Mums Working From Home Carried Heavier Share

Family in the dining room having a meal

Photo by Jimmy Dean on Unsplash

In an article for CTV News, Megan DeLaire reports on recently released U.S.A study results indicating that mothers working from home spent an average of 2 hours more each day than fathers did supervising their children while they worked during the first year of the COVID-19 pandemic.

The peer-reviewed study by researchers at Cornell University, Yale University and Copenhagen Business School looked at how parenting and work arrangements shaped parents' time use from May to December 2020.

It used national data from the 2017 to 2020 American Time Use Survey, which recorded the nature and context of daily activities for a representative sample of Americans, to compare time use patterns before and during the pandemic for parents working from home and working on-site.

It also took into account data from the U.S. Bureau of Labor Statistics showing that, during the first year of the pandemic, as many as half of employed American women and 42 per cent of all employed adults were working from home.

The study, by Dr. Kelly Musick, professor of public policy and sociology at Cornell University, and senior associate dean of research at the Cornell Jeb E. Brooks School of Public Policy, and her team, showed that, during the first year of the pandemic, “everybody was doing more remote work that allowed flexibility for parents to multitask”, adding that “the differential between mothers and fathers in supervisory care suggests that, at the end of the day, mothers did shoulder more of the responsibility”.

The study looked at four measures of child care:

·      Direct care, in which a task such as feeding, bathing or dressing a child is the parent’s primary activity

·      Parents and children being in the same room while parents multitasked

·      Parents and children being in the same room while parent worked

·      Parents supervising children while they worked, whether or not they were in the same room together

The results showed mothers spent an additional 88 minutes per day and fathers an additional 72 minutes in the same room as their children as compared to before the pandemic. Of that time, just under an hour was spent whilst the parents were working.

The study also found that mothers increased their time playing with their children during the pandemic, whereas dads increased their involvement with household chores.

The most significant increase for parents working remotely was in the amount of time spent in charge of children in the house, whether or not they were in the same room.
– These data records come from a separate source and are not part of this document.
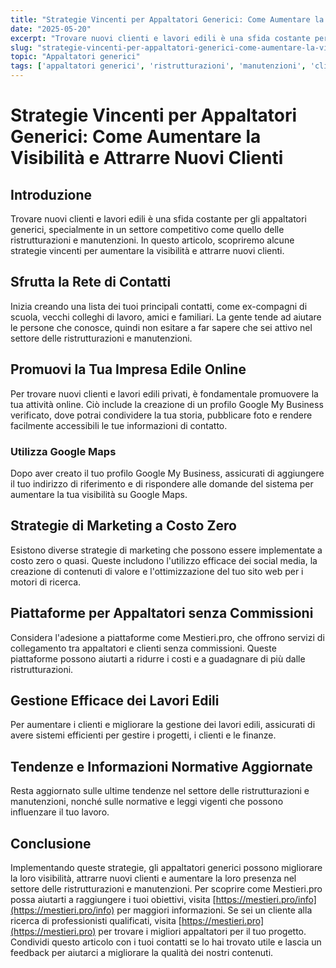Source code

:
 ```yaml
---
title: "Strategie Vincenti per Appaltatori Generici: Come Aumentare la Visibilità e Attrarre Nuovi Clienti"
date: "2025-05-20"
excerpt: "Trovare nuovi clienti e lavori edili è una sfida costante per gli appaltatori generici. Scopri strategie vincenti per aumentare la visibilità e attrarre nuovi clienti nel settore delle ristrutturazioni e manutenzioni."
slug: "strategie-vincenti-per-appaltatori-generici-come-aumentare-la-visibilita-e-attrarre-nuovi-clienti"
topic: "Appaltatori generici"
tags: ['appaltatori generici', 'ristrutturazioni', 'manutenzioni', 'clienti', 'visibilità', 'lavori edili']
---
```

# Strategie Vincenti per Appaltatori Generici: Come Aumentare la Visibilità e Attrarre Nuovi Clienti

## Introduzione

Trovare nuovi clienti e lavori edili è una sfida costante per gli appaltatori generici, specialmente in un settore competitivo come quello delle ristrutturazioni e manutenzioni. In questo articolo, scopriremo alcune strategie vincenti per aumentare la visibilità e attrarre nuovi clienti.

## Sfrutta la Rete di Contatti

Inizia creando una lista dei tuoi principali contatti, come ex-compagni di scuola, vecchi colleghi di lavoro, amici e familiari. La gente tende ad aiutare le persone che conosce, quindi non esitare a far sapere che sei attivo nel settore delle ristrutturazioni e manutenzioni.

## Promuovi la Tua Impresa Edile Online

Per trovare nuovi clienti e lavori edili privati, è fondamentale promuovere la tua attività online. Ciò include la creazione di un profilo Google My Business verificato, dove potrai condividere la tua storia, pubblicare foto e rendere facilmente accessibili le tue informazioni di contatto.

### Utilizza Google Maps

Dopo aver creato il tuo profilo Google My Business, assicurati di aggiungere il tuo indirizzo di riferimento e di rispondere alle domande del sistema per aumentare la tua visibilità su Google Maps.

## Strategie di Marketing a Costo Zero

Esistono diverse strategie di marketing che possono essere implementate a costo zero o quasi. Queste includono l'utilizzo efficace dei social media, la creazione di contenuti di valore e l'ottimizzazione del tuo sito web per i motori di ricerca.

## Piattaforme per Appaltatori senza Commissioni

Considera l'adesione a piattaforme come Mestieri.pro, che offrono servizi di collegamento tra appaltatori e clienti senza commissioni. Queste piattaforme possono aiutarti a ridurre i costi e a guadagnare di più dalle ristrutturazioni.

## Gestione Efficace dei Lavori Edili

Per aumentare i clienti e migliorare la gestione dei lavori edili, assicurati di avere sistemi efficienti per gestire i progetti, i clienti e le finanze.

## Tendenze e Informazioni Normative Aggiornate

Resta aggiornato sulle ultime tendenze nel settore delle ristrutturazioni e manutenzioni, nonché sulle normative e leggi vigenti che possono influenzare il tuo lavoro.

## Conclusione

Implementando queste strategie, gli appaltatori generici possono migliorare la loro visibilità, attrarre nuovi clienti e aumentare la loro presenza nel settore delle ristrutturazioni e manutenzioni. Per scoprire come Mestieri.pro possa aiutarti a raggiungere i tuoi obiettivi, visita [https://mestieri.pro/info](https://mestieri.pro/info) per maggiori informazioni. Se sei un cliente alla ricerca di professionisti qualificati, visita [https://mestieri.pro](https://mestieri.pro) per trovare i migliori appaltatori per il tuo progetto. Condividi questo articolo con i tuoi contatti se lo hai trovato utile e lascia un feedback per aiutarci a migliorare la qualità dei nostri contenuti.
The research found mothers working remotely spent four-and-a-half hours per day indirectly supervising children, while fathers spent two-and-a-half hours in charge of kids. As a result, Musick said, mothers were more likely to change their work schedules and use the flexibility afforded by working from home to accommodate child care. They also spent more time multitasking, which Musick said previous studies have shown can raise stress levels and negatively impact mental and emotional well-being.

Dr. Musick noted the increased stress in combining work and child-care responsibilities, indicating her understanding that working women prioritizing their families’ needs during the pandemic were more likely to experience lost or lower wages and less upward career mobility.

The article references a 2021 report by Oxfam International with findings that, during the first year of the pandemic, women globally lost 64 million jobs and at least $800 billion in income due to COVID-19.

With remote work becoming a more permanent, or at least common, arrangement for the workforce, Dr. Musick expressed the hope that her team's findings will help shape equitable employment policies that account for the domestic pressures women continue to face.